Tuttavia, gli ultimi dati mensili dell'NHS England dipingono un quadro più complicato dietro il miglioramento principale.
Sebbene gli elenchi dei trattamenti di routine siano diminuiti, la pressione sui pronto soccorso rimane elevata in tutto il Paese.
Nel gennaio 2026, un numero record di 71,500 pazienti ha atteso più di 12 ore per un letto d'ospedale dopo essere stati visitati al pronto soccorso.
Si tratta del numero più alto da quando, nel 2010, si è iniziato a monitorare l'attesa sui tram.
Quasi un paziente su cinque ricoverato al pronto soccorso ha dovuto attendere almeno 12 ore.
Per molti asiatici britannici, che statisticamente affrontano tassi più elevati di diabete e malattie cardiache, le attese prolungate in caso di emergenza sollevano serie preoccupazioni sulla sicurezza dei pazienti.
Il ministro della Salute Wes Streeting ha riconosciuto i progressi compiuti, ma ha avvertito che permangono sfide significative.
He disse: "C'è ancora molto da fare. Dobbiamo accelerare il passo... ma il Servizio Sanitario Nazionale è sulla strada della ripresa."
I dirigenti sanitari hanno espresso allarme per le condizioni delle cure d'urgenza.
La dottoressa Vicky Price della Society for Acute Medicine ha affermato che gli ospedali operano oltre i livelli di sicurezza.
Ha avvertito che i pazienti anziani e fragili con esigenze complesse corrono il rischio maggiore di subire danni quando l'assistenza viene erogata nei corridoi.
"Si tratta di persone abbastanza malate da dover essere ricoverate, spesso anziane e fragili con esigenze complesse, che corrono il rischio maggiore di subire danni quando le cure vengono erogate nei corridoi e gli ospedali operano oltre i limiti di sicurezza", ha affermato.
Duncan Burton, responsabile infermieristico per l'Inghilterra, ha descritto la riduzione delle liste d'attesa come un trionfo per il laborioso personale del Servizio Sanitario Nazionale.
Ha sottolineato che sono stati fatti progressi nonostante gli scioperi dei medici specializzandi, precedentemente noti come medici specializzandi.
Tuttavia, i risultati rispetto all'obiettivo chiave del trattamento di 18 settimane sono leggermente diminuiti.
A dicembre, il 61.5% dei pazienti è stato visitato entro 18 settimane, rispetto al 61.8% del mese precedente.
L'obiettivo del governo è del 92% e i ministri si sono impegnati a raggiungerlo nuovamente entro il 2029.
Rory Deighton della NHS Confederation ha accolto con favore il miglioramento generale, ma ha messo in guardia dal dare per scontato una ripresa uniforme a livello nazionale.
Ha affermato che le cifre nascondono significative variazioni regionali tra le aziende ospedaliere.
"Il Servizio Sanitario Nazionale non è un organismo omogeneo, ma è composto da centinaia di organizzazioni distinte, ciascuna con le proprie specifiche sfide finanziarie e operative", ha spiegato.

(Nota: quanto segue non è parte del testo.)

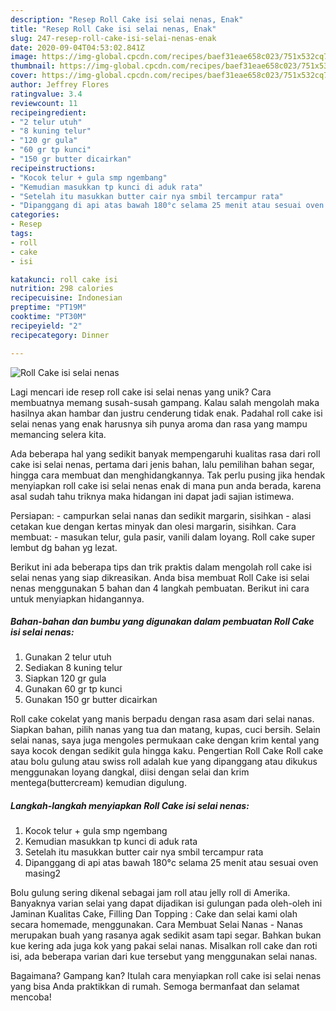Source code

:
 ```yaml
---
description: "Resep Roll Cake isi selai nenas, Enak"
title: "Resep Roll Cake isi selai nenas, Enak"
slug: 247-resep-roll-cake-isi-selai-nenas-enak
date: 2020-09-04T04:53:02.841Z
image: https://img-global.cpcdn.com/recipes/baef31eae658c023/751x532cq70/roll-cake-isi-selai-nenas-foto-resep-utama.jpg
thumbnail: https://img-global.cpcdn.com/recipes/baef31eae658c023/751x532cq70/roll-cake-isi-selai-nenas-foto-resep-utama.jpg
cover: https://img-global.cpcdn.com/recipes/baef31eae658c023/751x532cq70/roll-cake-isi-selai-nenas-foto-resep-utama.jpg
author: Jeffrey Flores
ratingvalue: 3.4
reviewcount: 11
recipeingredient:
- "2 telur utuh"
- "8 kuning telur"
- "120 gr gula"
- "60 gr tp kunci"
- "150 gr butter dicairkan"
recipeinstructions:
- "Kocok telur + gula smp ngembang"
- "Kemudian masukkan tp kunci di aduk rata"
- "Setelah itu masukkan butter cair nya smbil tercampur rata"
- "Dipanggang di api atas bawah 180°c selama 25 menit atau sesuai oven masing2"
categories:
- Resep
tags:
- roll
- cake
- isi

katakunci: roll cake isi 
nutrition: 298 calories
recipecuisine: Indonesian
preptime: "PT19M"
cooktime: "PT30M"
recipeyield: "2"
recipecategory: Dinner

---
```



![Roll Cake isi selai nenas](https://img-global.cpcdn.com/recipes/baef31eae658c023/751x532cq70/roll-cake-isi-selai-nenas-foto-resep-utama.jpg)

Lagi mencari ide resep roll cake isi selai nenas yang unik? Cara membuatnya memang susah-susah gampang. Kalau salah mengolah maka hasilnya akan hambar dan justru cenderung tidak enak. Padahal roll cake isi selai nenas yang enak harusnya sih punya aroma dan rasa yang mampu memancing selera kita.

Ada beberapa hal yang sedikit banyak mempengaruhi kualitas rasa dari roll cake isi selai nenas, pertama dari jenis bahan, lalu pemilihan bahan segar, hingga cara membuat dan menghidangkannya. Tak perlu pusing jika hendak menyiapkan roll cake isi selai nenas enak di mana pun anda berada, karena asal sudah tahu triknya maka hidangan ini dapat jadi sajian istimewa.

Persiapan: - campurkan selai nanas dan sedikit margarin, sisihkan - alasi cetakan kue dengan kertas minyak dan olesi margarin, sisihkan. Cara membuat: - masukan telur, gula pasir, vanili dalam loyang. Roll cake super lembut dg bahan yg lezat.


Berikut ini ada beberapa tips dan trik praktis dalam mengolah roll cake isi selai nenas yang siap dikreasikan. Anda bisa membuat Roll Cake isi selai nenas menggunakan 5 bahan dan 4 langkah pembuatan. Berikut ini cara untuk menyiapkan hidangannya.

<!--inarticleads1-->

##### Bahan-bahan dan bumbu yang digunakan dalam pembuatan Roll Cake isi selai nenas:

1. Gunakan 2 telur utuh
1. Sediakan 8 kuning telur
1. Siapkan 120 gr gula
1. Gunakan 60 gr tp kunci
1. Gunakan 150 gr butter dicairkan


Roll cake cokelat yang manis berpadu dengan rasa asam dari selai nanas. Siapkan bahan, pilih nanas yang tua dan matang, kupas, cuci bersih. Selain selai nanas, saya juga mengoles permukaan cake dengan krim kental yang saya kocok dengan sedikit gula hingga kaku. Pengertian Roll Cake Roll cake atau bolu gulung atau swiss roll adalah kue yang dipanggang atau dikukus menggunakan loyang dangkal, diisi dengan selai dan krim mentega(buttercream) kemudian digulung. 

<!--inarticleads2-->

##### Langkah-langkah menyiapkan Roll Cake isi selai nenas:

1. Kocok telur + gula smp ngembang
1. Kemudian masukkan tp kunci di aduk rata
1. Setelah itu masukkan butter cair nya smbil tercampur rata
1. Dipanggang di api atas bawah 180°c selama 25 menit atau sesuai oven masing2


Bolu gulung sering dikenal sebagai jam roll atau jelly roll di Amerika. Banyaknya varian selai yang dapat dijadikan isi gulungan pada oleh-oleh ini Jaminan Kualitas Cake, Filling Dan Topping : Cake dan selai kami olah secara homemade, menggunakan. Cara Membuat Selai Nanas - Nanas merupakan buah yang rasanya agak sedikit asam tapi segar. Bahkan bukan kue kering ada juga kok yang pakai selai nanas. Misalkan roll cake dan roti isi, ada beberapa varian dari kue tersebut yang menggunakan selai nanas. 

Bagaimana? Gampang kan? Itulah cara menyiapkan roll cake isi selai nenas yang bisa Anda praktikkan di rumah. Semoga bermanfaat dan selamat mencoba!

Ha aggiunto che affrontare il problema dell'arretrato nell'assistenza sanitaria si rivelerà più difficile in alcune regioni rispetto ad altre.
Nel gennaio 2026, è stato rivelato che quasi un quarto delle aziende ospedaliere aveva visto tempi di attesa peggiorare nell'ultimo anno.
Per i pazienti di tutta l'Inghilterra, compresi molti appartenenti alle diverse comunità sud asiatiche della Gran Bretagna, le cifre evidenziano i progressi, ma sottolineano anche la lunga strada che il Servizio Sanitario Nazionale deve ancora percorrere.